ARTICLES
朴木地(ほおきじ)
猫脚、片口、仏具、匙など、曲面の多い複雑な形状の木地を作る技法です。適度な堅さと加工性を持つ朴の木を多用することが名の由来で、彫刻の技術に拠るところから刳物木地(くりものきじ)とも呼ばれます。その他、主なものには花台、座卓、銚子の口、棚などがあります。
工程概略
1 乾燥
製品の寸法をもとに板状に切断した原木を、日当たりと風通しの良い屋外で半年以上、さらに屋内で数ヶ月、自然乾燥させる。乾燥後、製品の各部分の図面を作り(形取り)、図面に従って各部を切り出す(木取り)。
2 中仕上げ削り
木取りした各部を電動カンナ、または平カンナで大まかに削ったのち(荒削り)、ノミや小刀、カンナを使って全体の形を図面どおりに削り出し、木地の原型である荒型を作る。
3 仕上げ削り
ノミ、小刀、カンナで荒型の細かい部分(曲面などの複雑な部分)を削り、図面どおりの形に仕上げる。
4 むら仕上げ
小刀、カンナを使って、木肌が滑らかになるように削ったのち、目の細かいサンドペーパーで全体を磨いて完成。
【道具】
鋸、鉋、豆鉋、鑿、小刀、さし類、型類など
【特性と技法の応用】
「万能な仕事。大きいものならテーブル、小さいものならスプーンまで、ある程度のものは全部できないとダメ。それらをすべてひっくるめて朴木地」
朴木地という技法を自身の言葉でこう表現するのは、「輪島キリモト」で木地を担当する隅和範さん。朴木地とは適度な硬度と緻密で均一な木質を持つ朴の木などを用いて、曲面の多い彫刻的な細工物を刳る技法だが、なかでもその顕著な例のひとつである「銚子の注ぎ口」について隅さんが続ける。
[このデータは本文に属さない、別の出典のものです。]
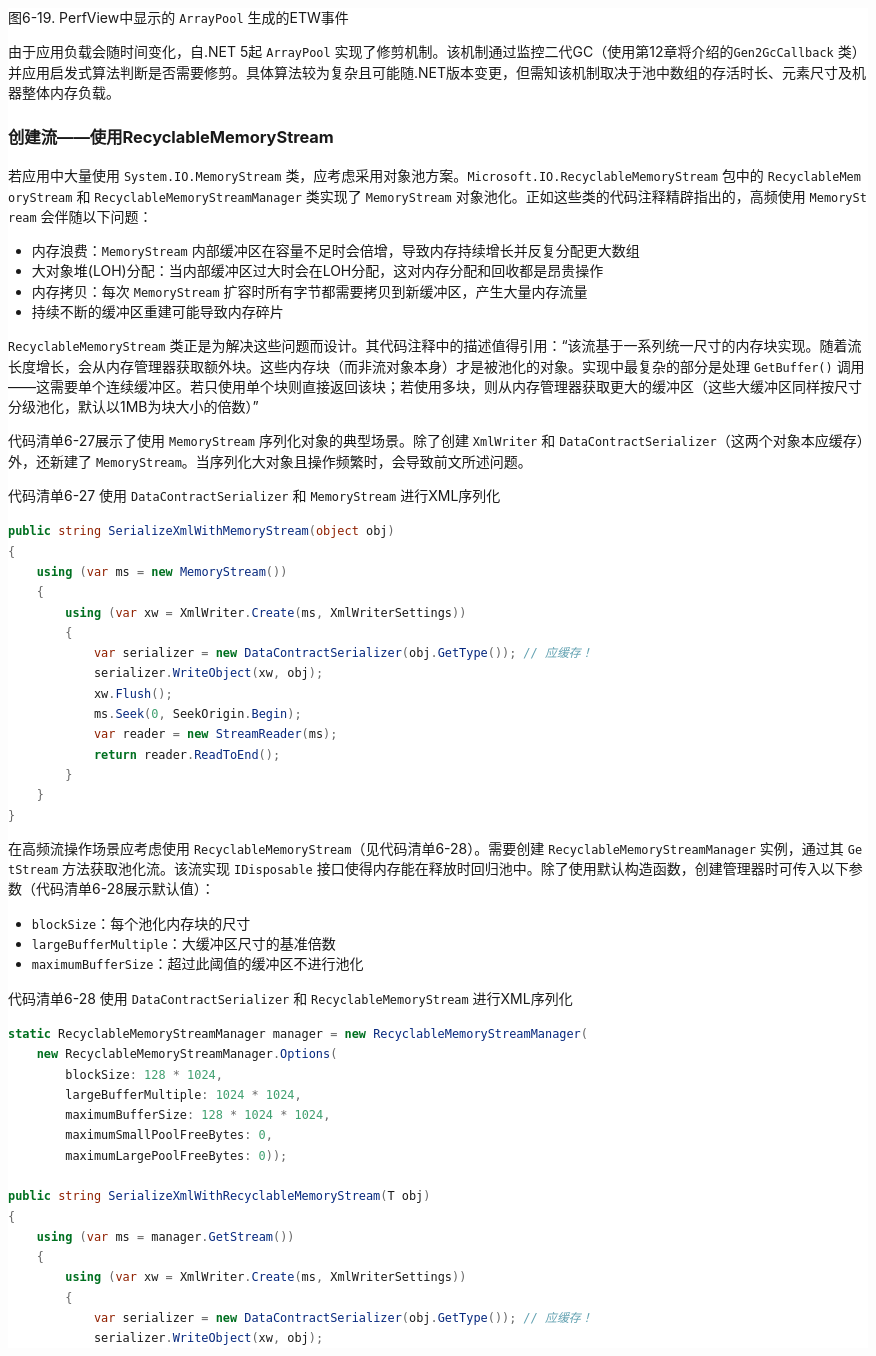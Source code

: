 图6-19. PerfView中显示的 `ArrayPool` 生成的ETW事件

由于应用负载会随时间变化，自.NET 5起 `ArrayPool` 实现了修剪机制。该机制通过监控二代GC（使用第12章将介绍的`Gen2GcCallback` 类）并应用启发式算法判断是否需要修剪。具体算法较为复杂且可能随.NET版本变更，但需知该机制取决于池中数组的存活时长、元素尺寸及机器整体内存负载。

### 创建流——使用RecyclableMemoryStream

若应用中大量使用 `System.IO.MemoryStream` 类，应考虑采用对象池方案。`Microsoft.IO.RecyclableMemoryStream` 包中的 `RecyclableMemoryStream` 和 `RecyclableMemoryStreamManager` 类实现了 `MemoryStream` 对象池化。正如这些类的代码注释精辟指出的，高频使用 `MemoryStream` 会伴随以下问题：

- 内存浪费：`MemoryStream` 内部缓冲区在容量不足时会倍增，导致内存持续增长并反复分配更大数组
- 大对象堆(LOH)分配：当内部缓冲区过大时会在LOH分配，这对内存分配和回收都是昂贵操作
- 内存拷贝：每次 `MemoryStream` 扩容时所有字节都需要拷贝到新缓冲区，产生大量内存流量
- 持续不断的缓冲区重建可能导致内存碎片

`RecyclableMemoryStream` 类正是为解决这些问题而设计。其代码注释中的描述值得引用：“该流基于一系列统一尺寸的内存块实现。随着流长度增长，会从内存管理器获取额外块。这些内存块（而非流对象本身）才是被池化的对象。实现中最复杂的部分是处理 `GetBuffer()` 调用——这需要单个连续缓冲区。若只使用单个块则直接返回该块；若使用多块，则从内存管理器获取更大的缓冲区（这些大缓冲区同样按尺寸分级池化，默认以1MB为块大小的倍数）”

代码清单6-27展示了使用 `MemoryStream` 序列化对象的典型场景。除了创建 `XmlWriter` 和 `DataContractSerializer`（这两个对象本应缓存）外，还新建了 `MemoryStream`。当序列化大对象且操作频繁时，会导致前文所述问题。

代码清单6-27 使用 `DataContractSerializer` 和 `MemoryStream` 进行XML序列化

```c#
public string SerializeXmlWithMemoryStream(object obj)
{
    using (var ms = new MemoryStream())
    {
        using (var xw = XmlWriter.Create(ms, XmlWriterSettings))
        {
            var serializer = new DataContractSerializer(obj.GetType()); // 应缓存！
            serializer.WriteObject(xw, obj);
            xw.Flush();
            ms.Seek(0, SeekOrigin.Begin);
            var reader = new StreamReader(ms);
            return reader.ReadToEnd();
        }
    }
}
```

在高频流操作场景应考虑使用 `RecyclableMemoryStream`（见代码清单6-28）。需要创建 `RecyclableMemoryStreamManager` 实例，通过其 `GetStream` 方法获取池化流。该流实现 `IDisposable` 接口使得内存能在释放时回归池中。除了使用默认构造函数，创建管理器时可传入以下参数（代码清单6-28展示默认值）：

- `blockSize`：每个池化内存块的尺寸
- `largeBufferMultiple`：大缓冲区尺寸的基准倍数
- `maximumBufferSize`：超过此阈值的缓冲区不进行池化

代码清单6-28 使用 `DataContractSerializer` 和 `RecyclableMemoryStream` 进行XML序列化

```c#
static RecyclableMemoryStreamManager manager = new RecyclableMemoryStreamManager(
	new RecyclableMemoryStreamManager.Options(
		blockSize: 128 * 1024,
        largeBufferMultiple: 1024 * 1024,
        maximumBufferSize: 128 * 1024 * 1024,
        maximumSmallPoolFreeBytes: 0,
        maximumLargePoolFreeBytes: 0));

public string SerializeXmlWithRecyclableMemoryStream(T obj)
{
    using (var ms = manager.GetStream())
    {
        using (var xw = XmlWriter.Create(ms, XmlWriterSettings))
        {
            var serializer = new DataContractSerializer(obj.GetType()); // 应缓存！
            serializer.WriteObject(xw, obj);
```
「祝いの日などに使う屠蘇(酒)を入れるための、急須のような形をした銚子のことです。本体の丸い部分は椀木地師が、注ぎ口は朴木地師が作るのですが、本体と完全に密着させるための曲面の刳り出しなどは、実に繊細な仕事が必要。当たり前のことですが、酒を入れたときに漏れ出したら商品になりませんし、極小の隙間でさえ水分の浸透を招き、将来的には深刻なひび割れを引き起こす」
他にも香木(沈香、白壇などに代表される芳香を放つ木材)を入れておくための沈箱(じんばこ)や猫脚座卓の脚、仏具、匙など、刳ることで生まれる木地は数多い。
必然、使われる道具も多種多様で、隅さんの仕事場にも豆カンナやなまぞり(薙刀の刃に似た彫刻用の刃物)、やりがんな(槍の穂先に似た刃をつけた柄の長い)、丸ノミなど、「必要があって、自然に増えた」という三百近い数の道具が揃っている。
これらに加えて朴木地師、ひいては木地師全般には「治具(じぐ ※加工や組み立ての際、部品や工具の作業位置を指示、誘導するために用いる道具の総称)」が必要不可欠だと隅さんは言う。
「治具を自らの手で作るのが、朴木地師としての勉強の第一歩。例えばスプーンをひとつ仕上げるにしても、何十時間もかけて作るなら誰だったできる。そうではなく、いかに時間を短縮して効率良く作れるか、そのためにはどのような治具が必要なのか、それが考えられなきゃこの仕事はできない。
治具を作るにはそれなりの経験値が必要だし、おいそれとすぐにできるものではないが、まずは自分の頭で考え、組み立てることを学ぶのが大事。その意味では、ものを作るときに、どうすればそれを作れるかを考えるのが仕事だとも言える」
治具の重要性を熱く語る隅さんには、作りたいものがある。
「御殿型の猫足の座卓、これの洋風版を作ったら面白いと思う。脚部を長くするとどうしても不安定になるが、この難点を技術的に解消するのが私の仕事。おそらくですが、脚部を着脱式にしないといけないんじゃないかと思っています。まあ、まだ取り組んでいないので何とも言えませんが、そのための治具が必要になるんじゃないかな、と」
和から洋へのアレンジもまた、技法の応用のひとつ。そこで立ちはだかる障害がまた新たな技法を生み、さらなる応用へと繋がっていくのかもしれない。